Required work> Of the lines below, count those containing the word "which". Reply with the number alone.

Data for the task>

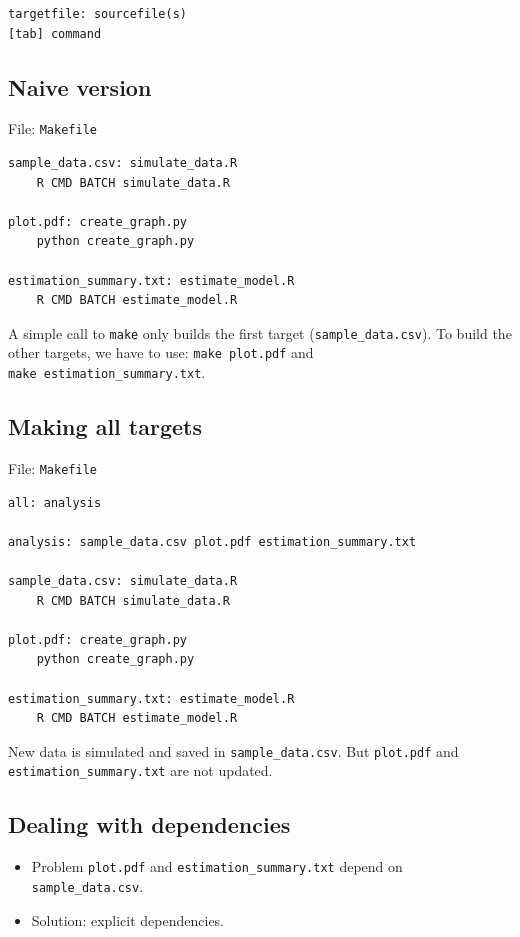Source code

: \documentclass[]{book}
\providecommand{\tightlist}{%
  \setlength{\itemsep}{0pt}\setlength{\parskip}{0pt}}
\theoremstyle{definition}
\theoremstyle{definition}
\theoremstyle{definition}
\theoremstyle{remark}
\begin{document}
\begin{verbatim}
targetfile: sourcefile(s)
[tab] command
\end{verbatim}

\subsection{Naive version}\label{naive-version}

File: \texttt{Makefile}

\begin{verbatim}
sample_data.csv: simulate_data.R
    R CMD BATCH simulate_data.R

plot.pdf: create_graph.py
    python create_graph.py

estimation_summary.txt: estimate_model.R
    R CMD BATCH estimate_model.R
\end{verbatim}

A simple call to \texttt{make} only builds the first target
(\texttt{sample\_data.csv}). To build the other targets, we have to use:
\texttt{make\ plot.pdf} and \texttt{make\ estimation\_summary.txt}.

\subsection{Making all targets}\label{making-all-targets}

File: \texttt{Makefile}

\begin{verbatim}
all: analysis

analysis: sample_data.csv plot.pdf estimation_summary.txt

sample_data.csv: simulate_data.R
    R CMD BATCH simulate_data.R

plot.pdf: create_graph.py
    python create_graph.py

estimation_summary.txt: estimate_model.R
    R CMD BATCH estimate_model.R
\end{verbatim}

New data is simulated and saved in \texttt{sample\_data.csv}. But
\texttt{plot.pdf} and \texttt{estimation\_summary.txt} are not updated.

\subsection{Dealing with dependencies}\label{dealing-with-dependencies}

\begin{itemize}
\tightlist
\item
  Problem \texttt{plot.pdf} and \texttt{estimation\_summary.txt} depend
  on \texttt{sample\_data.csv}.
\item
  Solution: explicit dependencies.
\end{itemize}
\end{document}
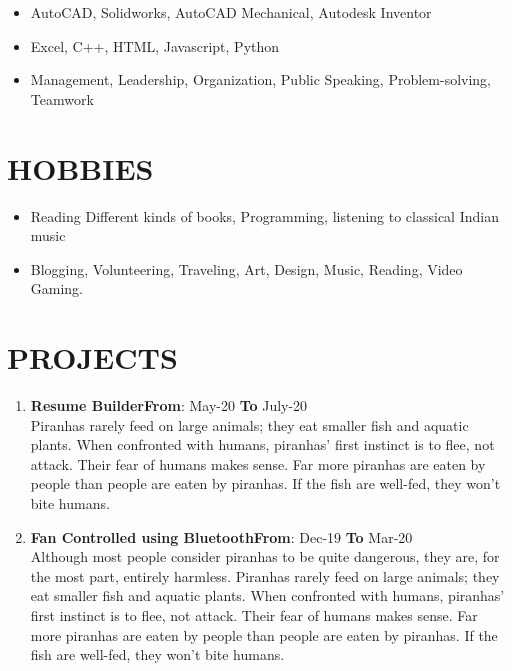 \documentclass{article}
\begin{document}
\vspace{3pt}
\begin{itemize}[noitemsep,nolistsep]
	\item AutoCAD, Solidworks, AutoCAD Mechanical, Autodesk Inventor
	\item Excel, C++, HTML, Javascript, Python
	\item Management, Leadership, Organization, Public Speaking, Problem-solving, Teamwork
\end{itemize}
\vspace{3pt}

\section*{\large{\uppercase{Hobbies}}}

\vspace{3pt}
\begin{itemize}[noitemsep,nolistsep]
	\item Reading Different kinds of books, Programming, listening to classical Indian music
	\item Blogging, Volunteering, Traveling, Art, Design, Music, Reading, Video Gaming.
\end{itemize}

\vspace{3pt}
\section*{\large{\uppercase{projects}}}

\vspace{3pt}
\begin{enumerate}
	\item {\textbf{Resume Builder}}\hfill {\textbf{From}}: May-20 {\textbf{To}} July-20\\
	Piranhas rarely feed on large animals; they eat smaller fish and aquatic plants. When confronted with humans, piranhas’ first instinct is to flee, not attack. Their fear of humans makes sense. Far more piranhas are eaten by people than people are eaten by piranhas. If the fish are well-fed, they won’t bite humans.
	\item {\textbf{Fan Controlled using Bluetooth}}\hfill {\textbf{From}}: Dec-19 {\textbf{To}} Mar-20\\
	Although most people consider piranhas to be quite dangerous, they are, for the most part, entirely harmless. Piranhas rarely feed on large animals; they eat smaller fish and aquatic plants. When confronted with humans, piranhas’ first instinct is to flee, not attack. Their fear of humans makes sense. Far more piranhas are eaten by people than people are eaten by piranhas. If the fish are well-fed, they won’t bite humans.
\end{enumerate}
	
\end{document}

...

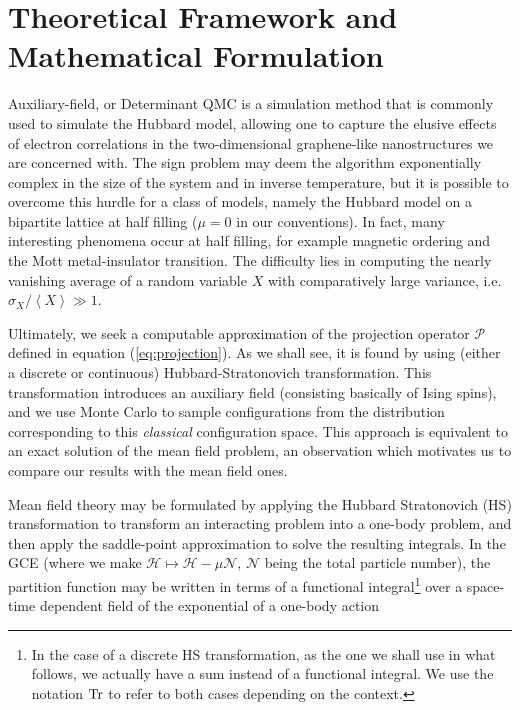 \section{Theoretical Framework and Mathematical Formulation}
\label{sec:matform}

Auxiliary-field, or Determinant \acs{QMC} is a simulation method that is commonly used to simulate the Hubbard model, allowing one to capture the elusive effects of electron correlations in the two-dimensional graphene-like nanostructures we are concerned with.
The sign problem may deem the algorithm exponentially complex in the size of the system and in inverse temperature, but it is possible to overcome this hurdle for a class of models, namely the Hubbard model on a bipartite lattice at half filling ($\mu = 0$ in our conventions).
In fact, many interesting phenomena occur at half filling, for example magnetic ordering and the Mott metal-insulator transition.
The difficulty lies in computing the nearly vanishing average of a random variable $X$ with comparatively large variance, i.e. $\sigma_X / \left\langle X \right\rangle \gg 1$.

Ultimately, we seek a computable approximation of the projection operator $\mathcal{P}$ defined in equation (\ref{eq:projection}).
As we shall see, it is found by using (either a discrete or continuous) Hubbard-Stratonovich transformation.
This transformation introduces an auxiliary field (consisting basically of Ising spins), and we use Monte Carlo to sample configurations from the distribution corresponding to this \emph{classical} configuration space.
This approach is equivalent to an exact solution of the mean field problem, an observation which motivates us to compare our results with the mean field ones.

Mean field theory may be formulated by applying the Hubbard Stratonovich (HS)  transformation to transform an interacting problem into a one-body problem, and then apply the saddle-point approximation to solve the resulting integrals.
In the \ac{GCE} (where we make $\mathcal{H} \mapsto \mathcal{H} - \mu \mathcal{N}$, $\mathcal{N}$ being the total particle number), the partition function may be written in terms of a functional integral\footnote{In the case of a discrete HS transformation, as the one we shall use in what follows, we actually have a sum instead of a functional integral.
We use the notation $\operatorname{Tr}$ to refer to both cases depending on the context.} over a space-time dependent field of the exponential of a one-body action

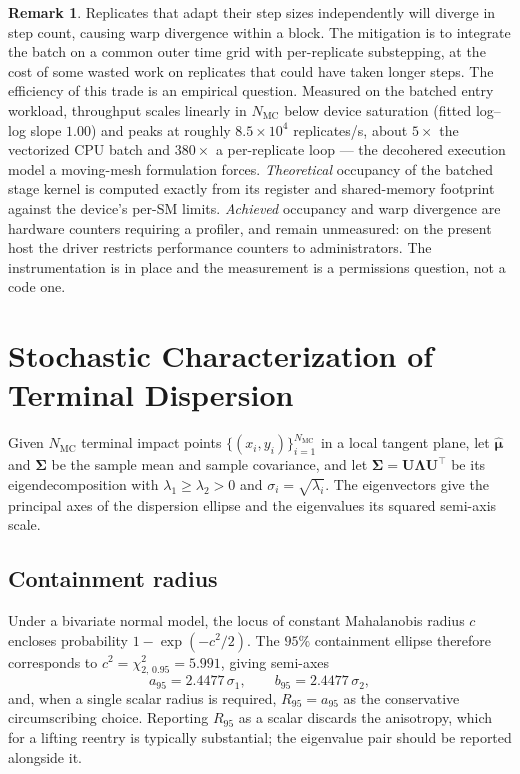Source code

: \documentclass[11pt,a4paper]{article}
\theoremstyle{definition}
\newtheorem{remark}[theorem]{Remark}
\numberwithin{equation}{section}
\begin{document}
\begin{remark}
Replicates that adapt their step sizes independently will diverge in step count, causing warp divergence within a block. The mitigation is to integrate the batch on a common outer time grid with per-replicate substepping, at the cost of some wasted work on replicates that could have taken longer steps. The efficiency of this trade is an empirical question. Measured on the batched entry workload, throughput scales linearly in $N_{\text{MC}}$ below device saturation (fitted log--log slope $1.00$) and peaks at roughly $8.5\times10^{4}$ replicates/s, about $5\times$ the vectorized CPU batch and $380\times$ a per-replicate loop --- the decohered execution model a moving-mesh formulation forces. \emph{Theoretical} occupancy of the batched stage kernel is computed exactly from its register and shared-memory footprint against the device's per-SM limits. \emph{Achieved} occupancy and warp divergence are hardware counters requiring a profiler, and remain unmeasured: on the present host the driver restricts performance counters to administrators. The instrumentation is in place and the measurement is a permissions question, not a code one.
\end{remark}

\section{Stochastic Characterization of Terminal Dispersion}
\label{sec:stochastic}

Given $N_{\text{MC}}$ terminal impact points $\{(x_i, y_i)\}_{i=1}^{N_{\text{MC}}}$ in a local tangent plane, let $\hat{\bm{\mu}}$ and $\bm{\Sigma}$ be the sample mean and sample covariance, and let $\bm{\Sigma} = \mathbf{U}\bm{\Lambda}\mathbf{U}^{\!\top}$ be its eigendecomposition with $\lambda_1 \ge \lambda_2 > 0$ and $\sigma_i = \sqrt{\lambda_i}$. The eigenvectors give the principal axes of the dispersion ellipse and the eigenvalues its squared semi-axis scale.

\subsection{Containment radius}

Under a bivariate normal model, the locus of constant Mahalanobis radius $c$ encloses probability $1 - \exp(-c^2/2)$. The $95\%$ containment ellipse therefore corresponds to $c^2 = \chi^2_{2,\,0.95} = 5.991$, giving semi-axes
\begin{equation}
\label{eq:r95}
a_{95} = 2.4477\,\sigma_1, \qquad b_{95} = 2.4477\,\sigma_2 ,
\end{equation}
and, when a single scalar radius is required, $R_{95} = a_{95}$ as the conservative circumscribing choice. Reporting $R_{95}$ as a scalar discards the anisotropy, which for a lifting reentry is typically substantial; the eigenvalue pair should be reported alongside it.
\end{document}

--

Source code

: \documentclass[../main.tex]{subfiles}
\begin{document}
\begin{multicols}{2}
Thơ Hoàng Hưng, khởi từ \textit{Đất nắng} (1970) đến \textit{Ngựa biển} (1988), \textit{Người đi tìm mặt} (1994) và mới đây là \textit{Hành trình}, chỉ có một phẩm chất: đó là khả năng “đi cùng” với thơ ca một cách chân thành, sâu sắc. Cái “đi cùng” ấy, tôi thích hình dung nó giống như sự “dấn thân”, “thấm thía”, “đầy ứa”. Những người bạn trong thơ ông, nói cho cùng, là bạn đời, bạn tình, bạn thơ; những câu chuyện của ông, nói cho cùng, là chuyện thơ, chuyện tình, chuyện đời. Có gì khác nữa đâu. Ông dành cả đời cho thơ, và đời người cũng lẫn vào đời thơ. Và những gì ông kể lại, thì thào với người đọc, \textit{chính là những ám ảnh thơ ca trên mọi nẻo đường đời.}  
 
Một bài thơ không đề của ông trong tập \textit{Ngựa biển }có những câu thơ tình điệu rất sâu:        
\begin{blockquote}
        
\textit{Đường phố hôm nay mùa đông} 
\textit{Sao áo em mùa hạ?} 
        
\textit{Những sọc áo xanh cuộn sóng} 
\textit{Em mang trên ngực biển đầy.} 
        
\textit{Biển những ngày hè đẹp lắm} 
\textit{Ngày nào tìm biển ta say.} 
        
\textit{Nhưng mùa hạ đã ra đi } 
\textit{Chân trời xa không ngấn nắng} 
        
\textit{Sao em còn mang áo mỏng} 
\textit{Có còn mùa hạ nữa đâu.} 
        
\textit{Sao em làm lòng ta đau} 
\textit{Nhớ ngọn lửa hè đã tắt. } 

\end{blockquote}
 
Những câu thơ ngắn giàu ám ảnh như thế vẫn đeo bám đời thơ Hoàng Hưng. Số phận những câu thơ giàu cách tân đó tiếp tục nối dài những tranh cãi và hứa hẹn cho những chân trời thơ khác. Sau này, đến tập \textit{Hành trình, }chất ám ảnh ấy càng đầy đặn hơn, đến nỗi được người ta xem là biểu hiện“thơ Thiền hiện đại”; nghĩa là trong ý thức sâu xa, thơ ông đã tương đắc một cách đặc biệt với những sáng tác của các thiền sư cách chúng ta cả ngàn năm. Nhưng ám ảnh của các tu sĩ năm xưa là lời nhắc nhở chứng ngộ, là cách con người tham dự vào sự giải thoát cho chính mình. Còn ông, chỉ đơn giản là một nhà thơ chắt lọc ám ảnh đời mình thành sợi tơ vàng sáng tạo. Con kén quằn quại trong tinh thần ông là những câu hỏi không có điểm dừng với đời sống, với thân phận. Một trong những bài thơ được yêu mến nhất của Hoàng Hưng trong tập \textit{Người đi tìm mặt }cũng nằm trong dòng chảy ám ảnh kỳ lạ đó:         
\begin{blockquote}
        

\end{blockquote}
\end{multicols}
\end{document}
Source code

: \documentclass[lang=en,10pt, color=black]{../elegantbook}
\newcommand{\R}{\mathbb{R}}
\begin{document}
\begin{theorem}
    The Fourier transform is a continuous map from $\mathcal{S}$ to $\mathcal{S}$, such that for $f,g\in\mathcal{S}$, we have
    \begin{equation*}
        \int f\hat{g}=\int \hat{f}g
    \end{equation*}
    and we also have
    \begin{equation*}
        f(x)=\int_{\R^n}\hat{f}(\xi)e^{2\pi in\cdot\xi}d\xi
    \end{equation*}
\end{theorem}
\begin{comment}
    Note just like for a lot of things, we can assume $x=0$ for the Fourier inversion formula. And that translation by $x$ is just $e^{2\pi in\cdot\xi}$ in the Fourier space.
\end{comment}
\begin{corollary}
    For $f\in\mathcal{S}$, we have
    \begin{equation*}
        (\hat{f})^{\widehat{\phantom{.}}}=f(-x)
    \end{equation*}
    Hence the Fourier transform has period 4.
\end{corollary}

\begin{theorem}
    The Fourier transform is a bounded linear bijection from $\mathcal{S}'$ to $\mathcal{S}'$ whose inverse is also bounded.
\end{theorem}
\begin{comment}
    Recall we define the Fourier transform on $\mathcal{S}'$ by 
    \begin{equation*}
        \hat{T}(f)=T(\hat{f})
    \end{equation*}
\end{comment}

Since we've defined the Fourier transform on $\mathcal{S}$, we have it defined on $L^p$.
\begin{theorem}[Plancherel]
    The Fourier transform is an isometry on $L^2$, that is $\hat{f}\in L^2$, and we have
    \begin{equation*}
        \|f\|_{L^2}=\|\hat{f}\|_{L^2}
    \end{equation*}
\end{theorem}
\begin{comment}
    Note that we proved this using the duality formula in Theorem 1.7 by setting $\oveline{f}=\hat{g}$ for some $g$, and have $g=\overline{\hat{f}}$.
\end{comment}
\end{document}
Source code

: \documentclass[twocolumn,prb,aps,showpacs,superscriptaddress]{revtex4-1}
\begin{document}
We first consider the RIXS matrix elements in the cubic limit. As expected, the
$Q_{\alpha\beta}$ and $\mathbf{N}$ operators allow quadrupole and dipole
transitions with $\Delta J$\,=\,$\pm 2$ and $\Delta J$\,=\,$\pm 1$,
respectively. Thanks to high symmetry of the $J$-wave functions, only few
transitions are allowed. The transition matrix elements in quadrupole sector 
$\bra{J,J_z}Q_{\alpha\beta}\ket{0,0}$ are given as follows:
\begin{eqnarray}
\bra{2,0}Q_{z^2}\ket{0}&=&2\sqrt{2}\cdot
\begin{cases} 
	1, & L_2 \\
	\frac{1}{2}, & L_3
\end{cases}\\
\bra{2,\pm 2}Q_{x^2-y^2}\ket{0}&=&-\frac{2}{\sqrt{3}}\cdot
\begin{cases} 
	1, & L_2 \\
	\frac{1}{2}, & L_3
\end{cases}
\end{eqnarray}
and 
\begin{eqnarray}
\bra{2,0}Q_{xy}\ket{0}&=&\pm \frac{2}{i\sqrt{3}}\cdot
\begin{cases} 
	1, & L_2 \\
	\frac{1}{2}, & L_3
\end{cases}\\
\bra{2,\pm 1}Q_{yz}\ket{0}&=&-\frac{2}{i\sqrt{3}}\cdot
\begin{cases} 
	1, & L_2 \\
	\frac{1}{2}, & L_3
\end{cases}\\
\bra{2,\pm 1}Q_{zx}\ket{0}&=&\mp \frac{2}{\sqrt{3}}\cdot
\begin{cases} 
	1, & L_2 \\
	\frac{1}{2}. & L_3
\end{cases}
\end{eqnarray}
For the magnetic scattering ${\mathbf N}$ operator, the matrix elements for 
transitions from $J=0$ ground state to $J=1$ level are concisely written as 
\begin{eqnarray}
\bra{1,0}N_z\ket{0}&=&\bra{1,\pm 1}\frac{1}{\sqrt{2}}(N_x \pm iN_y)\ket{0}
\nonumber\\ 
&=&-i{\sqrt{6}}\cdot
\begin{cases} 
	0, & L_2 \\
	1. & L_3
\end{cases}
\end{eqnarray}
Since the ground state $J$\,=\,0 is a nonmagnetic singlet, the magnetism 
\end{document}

Exercise result> 2